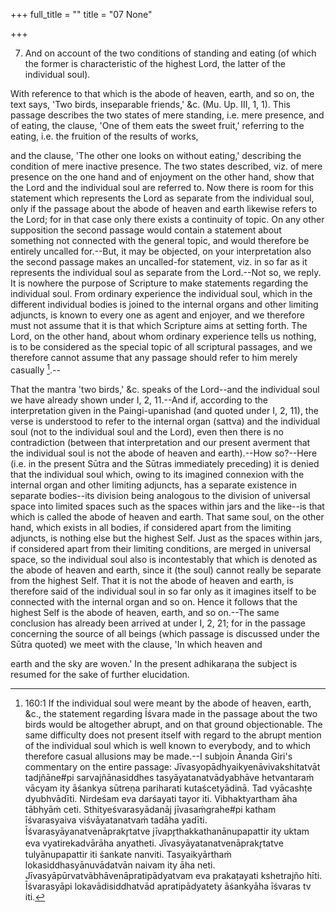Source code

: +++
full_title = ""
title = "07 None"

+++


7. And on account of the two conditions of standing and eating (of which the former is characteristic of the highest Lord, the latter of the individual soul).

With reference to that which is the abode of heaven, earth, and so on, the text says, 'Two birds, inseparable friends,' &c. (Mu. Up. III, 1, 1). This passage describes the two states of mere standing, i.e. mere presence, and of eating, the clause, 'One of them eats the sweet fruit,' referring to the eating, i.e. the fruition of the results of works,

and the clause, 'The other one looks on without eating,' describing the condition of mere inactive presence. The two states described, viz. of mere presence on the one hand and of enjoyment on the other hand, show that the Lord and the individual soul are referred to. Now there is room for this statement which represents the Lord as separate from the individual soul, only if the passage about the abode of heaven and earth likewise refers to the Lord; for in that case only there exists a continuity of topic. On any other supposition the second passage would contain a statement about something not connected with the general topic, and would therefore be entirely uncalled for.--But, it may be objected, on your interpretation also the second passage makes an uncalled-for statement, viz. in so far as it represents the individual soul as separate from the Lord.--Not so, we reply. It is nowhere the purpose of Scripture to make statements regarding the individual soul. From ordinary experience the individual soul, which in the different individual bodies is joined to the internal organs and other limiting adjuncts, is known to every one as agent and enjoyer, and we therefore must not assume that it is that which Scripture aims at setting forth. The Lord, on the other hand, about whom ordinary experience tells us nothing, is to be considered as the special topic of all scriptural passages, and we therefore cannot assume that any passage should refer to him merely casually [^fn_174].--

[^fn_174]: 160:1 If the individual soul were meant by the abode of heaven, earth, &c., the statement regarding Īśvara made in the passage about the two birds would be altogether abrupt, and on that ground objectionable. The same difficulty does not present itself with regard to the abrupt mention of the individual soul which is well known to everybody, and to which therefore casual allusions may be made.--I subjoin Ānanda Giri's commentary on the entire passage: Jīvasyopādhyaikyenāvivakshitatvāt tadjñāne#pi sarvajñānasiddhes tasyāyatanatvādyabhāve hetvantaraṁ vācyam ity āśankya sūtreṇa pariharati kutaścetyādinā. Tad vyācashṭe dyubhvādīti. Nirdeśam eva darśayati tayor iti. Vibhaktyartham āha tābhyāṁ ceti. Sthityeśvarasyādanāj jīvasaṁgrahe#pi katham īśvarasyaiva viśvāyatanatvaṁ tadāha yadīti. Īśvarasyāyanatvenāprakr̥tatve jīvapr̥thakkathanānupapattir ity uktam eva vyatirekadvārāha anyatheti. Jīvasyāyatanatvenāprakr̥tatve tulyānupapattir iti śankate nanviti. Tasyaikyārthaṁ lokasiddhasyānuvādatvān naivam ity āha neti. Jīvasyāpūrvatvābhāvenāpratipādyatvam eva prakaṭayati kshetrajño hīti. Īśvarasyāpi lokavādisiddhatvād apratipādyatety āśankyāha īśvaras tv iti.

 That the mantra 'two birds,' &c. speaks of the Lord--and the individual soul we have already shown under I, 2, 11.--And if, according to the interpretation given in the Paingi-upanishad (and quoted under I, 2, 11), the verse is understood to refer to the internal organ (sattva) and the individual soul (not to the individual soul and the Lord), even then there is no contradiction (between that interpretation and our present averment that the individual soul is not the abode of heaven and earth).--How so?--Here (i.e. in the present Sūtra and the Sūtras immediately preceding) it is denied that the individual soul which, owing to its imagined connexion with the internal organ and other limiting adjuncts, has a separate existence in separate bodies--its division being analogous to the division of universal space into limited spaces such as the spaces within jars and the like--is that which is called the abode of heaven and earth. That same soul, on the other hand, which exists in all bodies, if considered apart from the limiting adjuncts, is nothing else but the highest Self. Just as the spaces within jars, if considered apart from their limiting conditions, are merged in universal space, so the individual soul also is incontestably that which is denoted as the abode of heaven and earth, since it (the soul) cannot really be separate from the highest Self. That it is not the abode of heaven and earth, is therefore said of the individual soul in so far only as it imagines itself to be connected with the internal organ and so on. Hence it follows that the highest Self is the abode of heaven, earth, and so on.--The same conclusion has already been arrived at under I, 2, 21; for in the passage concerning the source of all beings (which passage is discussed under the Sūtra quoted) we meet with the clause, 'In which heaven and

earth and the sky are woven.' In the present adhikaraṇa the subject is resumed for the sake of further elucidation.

--- --- ---

Output the material above exactly, without pictures.

Solution
Source code

: +++
full_title = ""
title = "07 None"

+++


7. And on account of the two conditions of standing and eating (of which the former is characteristic of the highest Lord, the latter of the individual soul).

With reference to that which is the abode of heaven, earth, and so on, the text says, 'Two birds, inseparable friends,' &c. (Mu. Up. III, 1, 1). This passage describes the two states of mere standing, i.e. mere presence, and of eating, the clause, 'One of them eats the sweet fruit,' referring to the eating, i.e. the fruition of the results of works,

and the clause, 'The other one looks on without eating,' describing the condition of mere inactive presence. The two states described, viz. of mere presence on the one hand and of enjoyment on the other hand, show that the Lord and the individual soul are referred to. Now there is room for this statement which represents the Lord as separate from the individual soul, only if the passage about the abode of heaven and earth likewise refers to the Lord; for in that case only there exists a continuity of topic. On any other supposition the second passage would contain a statement about something not connected with the general topic, and would therefore be entirely uncalled for.--But, it may be objected, on your interpretation also the second passage makes an uncalled-for statement, viz. in so far as it represents the individual soul as separate from the Lord.--Not so, we reply. It is nowhere the purpose of Scripture to make statements regarding the individual soul. From ordinary experience the individual soul, which in the different individual bodies is joined to the internal organs and other limiting adjuncts, is known to every one as agent and enjoyer, and we therefore must not assume that it is that which Scripture aims at setting forth. The Lord, on the other hand, about whom ordinary experience tells us nothing, is to be considered as the special topic of all scriptural passages, and we therefore cannot assume that any passage should refer to him merely casually [^fn_174].--

[^fn_174]: 160:1 If the individual soul were meant by the abode of heaven, earth, &c., the statement regarding Īśvara made in the passage about the two birds would be altogether abrupt, and on that ground objectionable. The same difficulty does not present itself with regard to the abrupt mention of the individual soul which is well known to everybody, and to which therefore casual allusions may be made.--I subjoin Ānanda Giri's commentary on the entire passage: Jīvasyopādhyaikyenāvivakshitatvāt tadjñāne#pi sarvajñānasiddhes tasyāyatanatvādyabhāve hetvantaraṁ vācyam ity āśankya sūtreṇa pariharati kutaścetyādinā. Tad vyācashṭe dyubhvādīti. Nirdeśam eva darśayati tayor iti. Vibhaktyartham āha tābhyāṁ ceti. Sthityeśvarasyādanāj jīvasaṁgrahe#pi katham īśvarasyaiva viśvāyatanatvaṁ tadāha yadīti. Īśvarasyāyanatvenāprakr̥tatve jīvapr̥thakkathanānupapattir ity uktam eva vyatirekadvārāha anyatheti. Jīvasyāyatanatvenāprakr̥tatve tulyānupapattir iti śankate nanviti. Tasyaikyārthaṁ lokasiddhasyānuvādatvān naivam ity āha neti. Jīvasyāpūrvatvābhāvenāpratipādyatvam eva prakaṭayati kshetrajño hīti. Īśvarasyāpi lokavādisiddhatvād apratipādyatety āśankyāha īśvaras tv iti.

 That the mantra 'two birds,' &c. speaks of the Lord--and the individual soul we have already shown under I, 2, 11.--And if, according to the interpretation given in the Paingi-upanishad (and quoted under I, 2, 11), the verse is understood to refer to the internal organ (sattva) and the individual soul (not to the individual soul and the Lord), even then there is no contradiction (between that interpretation and our present averment that the individual soul is not the abode of heaven and earth).--How so?--Here (i.e. in the present Sūtra and the Sūtras immediately preceding) it is denied that the individual soul which, owing to its imagined connexion with the internal organ and other limiting adjuncts, has a separate existence in separate bodies--its division being analogous to the division of universal space into limited spaces such as the spaces within jars and the like--is that which is called the abode of heaven and earth. That same soul, on the other hand, which exists in all bodies, if considered apart from the limiting adjuncts, is nothing else but the highest Self. Just as the spaces within jars, if considered apart from their limiting conditions, are merged in universal space, so the individual soul also is incontestably that which is denoted as the abode of heaven and earth, since it (the soul) cannot really be separate from the highest Self. That it is not the abode of heaven and earth, is therefore said of the individual soul in so far only as it imagines itself to be connected with the internal organ and so on. Hence it follows that the highest Self is the abode of heaven, earth, and so on.--The same conclusion has already been arrived at under I, 2, 21; for in the passage concerning the source of all beings (which passage is discussed under the Sūtra quoted) we meet with the clause, 'In which heaven and

earth and the sky are woven.' In the present adhikaraṇa the subject is resumed for the sake of further elucidation.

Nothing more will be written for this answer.